Like so many people, I tuned in to the news during the “sniper attack” hoping there would be no new killings each day and that the shooters would finally be caught.
But I also watched curiously to see how the event itself would be staged and manipulated by the government and its colluders in the media.
I was poised, awaiting the “power elite’s” unfolding of another hand of the “race card.”
While many hate to admit it, our “schemas” of the sniper involved a racial profile of serial killers, one that comedian Chris Rock calls the “crazy white boy” phenomenon.
Like many others, I expected to see young white men caught and charged.
Amid my surprise at the race of the alleged sniper, I was disturbed by the racial posturing of officials who played the “race card” in profound ways preceding the arrest.
White institutions have long played the “race card” to maintain dominant racial ideology.
Government officials and the media alike ensure that the images the public receives of each racial group stay within certain prescribed formulae.
Such “racial profiling” by the media maintains that black people receive preeminent coverage as athletes, entertainers and violent criminals, while white people receive the most coverage as decision-makers, public servants and protectors of the community. (Not to mention the equally narrow and limiting profiles of Latinos, Asians and Arabs.)
Charles Moose, the black police chief of Montgomery County, became the spokesman and face for this important investigation.
The case of the sniper was laden with incompetence.
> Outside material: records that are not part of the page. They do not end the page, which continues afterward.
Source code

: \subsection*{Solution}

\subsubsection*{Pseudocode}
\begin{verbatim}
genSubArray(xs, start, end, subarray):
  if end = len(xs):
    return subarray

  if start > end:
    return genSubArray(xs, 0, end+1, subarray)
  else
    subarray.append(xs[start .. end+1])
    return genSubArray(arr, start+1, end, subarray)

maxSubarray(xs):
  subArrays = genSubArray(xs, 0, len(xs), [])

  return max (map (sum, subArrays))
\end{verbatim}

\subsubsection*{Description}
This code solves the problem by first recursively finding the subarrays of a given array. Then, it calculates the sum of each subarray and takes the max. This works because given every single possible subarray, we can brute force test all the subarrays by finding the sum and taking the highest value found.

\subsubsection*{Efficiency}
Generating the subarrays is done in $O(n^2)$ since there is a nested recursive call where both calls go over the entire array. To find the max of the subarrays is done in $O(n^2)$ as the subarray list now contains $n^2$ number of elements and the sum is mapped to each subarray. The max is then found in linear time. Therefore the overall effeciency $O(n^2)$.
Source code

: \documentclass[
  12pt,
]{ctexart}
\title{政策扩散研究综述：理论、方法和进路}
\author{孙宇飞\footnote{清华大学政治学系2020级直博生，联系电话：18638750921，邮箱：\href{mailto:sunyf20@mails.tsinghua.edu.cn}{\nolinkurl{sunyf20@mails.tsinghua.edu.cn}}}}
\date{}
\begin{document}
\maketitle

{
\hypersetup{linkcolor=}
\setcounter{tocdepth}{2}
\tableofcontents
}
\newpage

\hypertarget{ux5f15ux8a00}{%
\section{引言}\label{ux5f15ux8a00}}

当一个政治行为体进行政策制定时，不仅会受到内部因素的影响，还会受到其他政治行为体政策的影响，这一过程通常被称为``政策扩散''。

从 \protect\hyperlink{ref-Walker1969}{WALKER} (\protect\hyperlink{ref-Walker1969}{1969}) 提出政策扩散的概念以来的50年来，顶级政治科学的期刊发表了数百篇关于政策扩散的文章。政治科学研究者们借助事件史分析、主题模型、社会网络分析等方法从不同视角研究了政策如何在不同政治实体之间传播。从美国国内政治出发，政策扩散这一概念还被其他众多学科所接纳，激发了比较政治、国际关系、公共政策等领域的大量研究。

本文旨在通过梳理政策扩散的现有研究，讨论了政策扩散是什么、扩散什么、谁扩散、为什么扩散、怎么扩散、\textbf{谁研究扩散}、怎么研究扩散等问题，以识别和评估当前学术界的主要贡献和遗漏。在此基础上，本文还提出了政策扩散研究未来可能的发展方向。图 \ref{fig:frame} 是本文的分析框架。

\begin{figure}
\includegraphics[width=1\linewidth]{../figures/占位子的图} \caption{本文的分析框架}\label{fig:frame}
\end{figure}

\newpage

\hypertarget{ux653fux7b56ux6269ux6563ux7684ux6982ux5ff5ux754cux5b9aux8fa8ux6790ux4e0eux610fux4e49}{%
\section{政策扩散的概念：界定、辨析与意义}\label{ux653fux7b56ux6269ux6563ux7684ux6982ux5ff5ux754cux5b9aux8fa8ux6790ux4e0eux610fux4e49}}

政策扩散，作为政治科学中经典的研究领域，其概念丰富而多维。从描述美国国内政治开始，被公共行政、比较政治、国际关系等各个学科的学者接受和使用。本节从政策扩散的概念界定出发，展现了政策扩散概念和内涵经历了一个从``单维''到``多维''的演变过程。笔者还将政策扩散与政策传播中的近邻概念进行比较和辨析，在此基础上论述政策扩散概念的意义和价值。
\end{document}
From false accounts by the public (a non-existent white van), to criminal profiles by experts (who were challenged each day as the sniper defied their profile) to law enforcement officials (putting in maximum effort but each day failing), the case was a national embarrassment.
By most accounts, Moose was not really in charge. The investigation was replete with power struggles over jurisdiction, resulting mostly in Federal responsibility for the case, with help from local and state officials.
The government / media’s frame of reality, however, remained local (and under supposed ineffective black leadership) as long as the suspects were at large.
Chief Moose’s face would become the representative and official line of chaos, embarrassment and the daily failure to stop the sniper.
Four press conferences every day ensured that his face, race, and seemingly uninformed analysis were etched into the minds of viewers as incompetent and ineffectual leadership.
Ultimately, the snipers were caught by their own call into detectives, not because of superior investigative work or the competence of D.C. area officials.
Such posturing of black “leadership” by officials and the press exemplified another classic in U.S. racial ideology: the set-up of the black official, something that goes hand in hand in any setting where black people have earned notoriety and leadership.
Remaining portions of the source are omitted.